MATERIAL FOR THE TASK

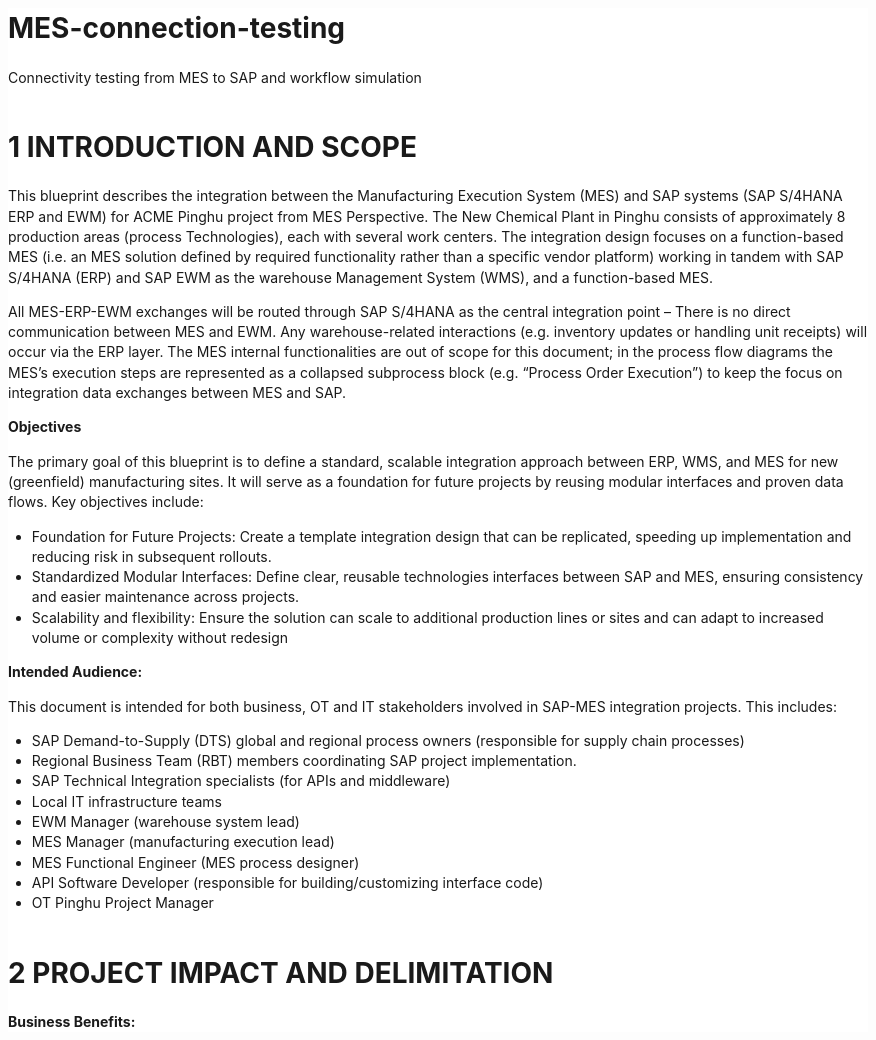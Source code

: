# MES-connection-testing
Connectivity testing from MES to SAP and workflow simulation
# 1 INTRODUCTION AND SCOPE

This blueprint describes the integration between the Manufacturing Execution System (MES) and SAP systems (SAP S/4HANA ERP and EWM) for ACME Pinghu project from MES Perspective. The New Chemical Plant in Pinghu consists of approximately 8 production areas (process Technologies), each with several work centers. The integration design focuses on a function-based MES (i.e. an MES solution defined by required functionality rather than a specific vendor platform) working in tandem with SAP S/4HANA (ERP) and SAP EWM as the warehouse Management System (WMS), and a function-based MES.

All MES-ERP-EWM exchanges will be routed through SAP S/4HANA as the central integration point – There is no direct communication between MES and EWM. Any warehouse-related interactions (e.g. inventory updates or handling unit receipts) will occur via the ERP layer. The MES internal functionalities are out of scope for this document; in the process flow diagrams the MES’s execution steps are represented as a collapsed subprocess block (e.g. “Process Order Execution”) to keep the focus on integration data exchanges between MES and SAP.

**Objectives**

The primary goal of this blueprint is to define a standard, scalable integration approach between ERP, WMS, and MES for new (greenfield) manufacturing sites. It will serve as a foundation for future projects by reusing modular interfaces and proven data flows. Key objectives include:

- Foundation for Future Projects: Create a template integration design that can be replicated, speeding up implementation and reducing risk in subsequent rollouts.
- Standardized Modular Interfaces: Define clear, reusable technologies interfaces between SAP and MES, ensuring consistency and easier maintenance across projects.
- Scalability and flexibility: Ensure the solution can scale to additional production lines or sites and can adapt to increased volume or complexity without redesign

**Intended Audience:**

This document is intended for both business, OT and IT stakeholders involved in SAP-MES integration projects. This includes:

- SAP Demand-to-Supply (DTS) global and regional process owners (responsible for supply chain processes)
- Regional Business Team (RBT) members coordinating SAP project implementation.
- SAP Technical Integration specialists (for APIs and middleware)
- Local IT infrastructure teams
- EWM Manager (warehouse system lead)
- MES Manager (manufacturing execution lead)
- MES Functional Engineer (MES process designer)
- API Software Developer (responsible for building/customizing interface code)
- OT Pinghu Project Manager

# 2 PROJECT IMPACT AND DELIMITATION

**Business Benefits:**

EXERCISE
From the first line above to the last, reproduce the records exactly but without the pictures.

TASK RESPONSE
Source code

:# MES-connection-testing
Connectivity testing from MES to SAP and workflow simulation
# 1 INTRODUCTION AND SCOPE

This blueprint describes the integration between the Manufacturing Execution System (MES) and SAP systems (SAP S/4HANA ERP and EWM) for ACME Pinghu project from MES Perspective. The New Chemical Plant in Pinghu consists of approximately 8 production areas (process Technologies), each with several work centers. The integration design focuses on a function-based MES (i.e. an MES solution defined by required functionality rather than a specific vendor platform) working in tandem with SAP S/4HANA (ERP) and SAP EWM as the warehouse Management System (WMS), and a function-based MES.

All MES-ERP-EWM exchanges will be routed through SAP S/4HANA as the central integration point – There is no direct communication between MES and EWM. Any warehouse-related interactions (e.g. inventory updates or handling unit receipts) will occur via the ERP layer. The MES internal functionalities are out of scope for this document; in the process flow diagrams the MES’s execution steps are represented as a collapsed subprocess block (e.g. “Process Order Execution”) to keep the focus on integration data exchanges between MES and SAP.

**Objectives**

The primary goal of this blueprint is to define a standard, scalable integration approach between ERP, WMS, and MES for new (greenfield) manufacturing sites. It will serve as a foundation for future projects by reusing modular interfaces and proven data flows. Key objectives include:

- Foundation for Future Projects: Create a template integration design that can be replicated, speeding up implementation and reducing risk in subsequent rollouts.
- Standardized Modular Interfaces: Define clear, reusable technologies interfaces between SAP and MES, ensuring consistency and easier maintenance across projects.
- Scalability and flexibility: Ensure the solution can scale to additional production lines or sites and can adapt to increased volume or complexity without redesign

**Intended Audience:**

This document is intended for both business, OT and IT stakeholders involved in SAP-MES integration projects. This includes:

- SAP Demand-to-Supply (DTS) global and regional process owners (responsible for supply chain processes)
- Regional Business Team (RBT) members coordinating SAP project implementation.
- SAP Technical Integration specialists (for APIs and middleware)
- Local IT infrastructure teams
- EWM Manager (warehouse system lead)
- MES Manager (manufacturing execution lead)
- MES Functional Engineer (MES process designer)
- API Software Developer (responsible for building/customizing interface code)
- OT Pinghu Project Manager

# 2 PROJECT IMPACT AND DELIMITATION

**Business Benefits:**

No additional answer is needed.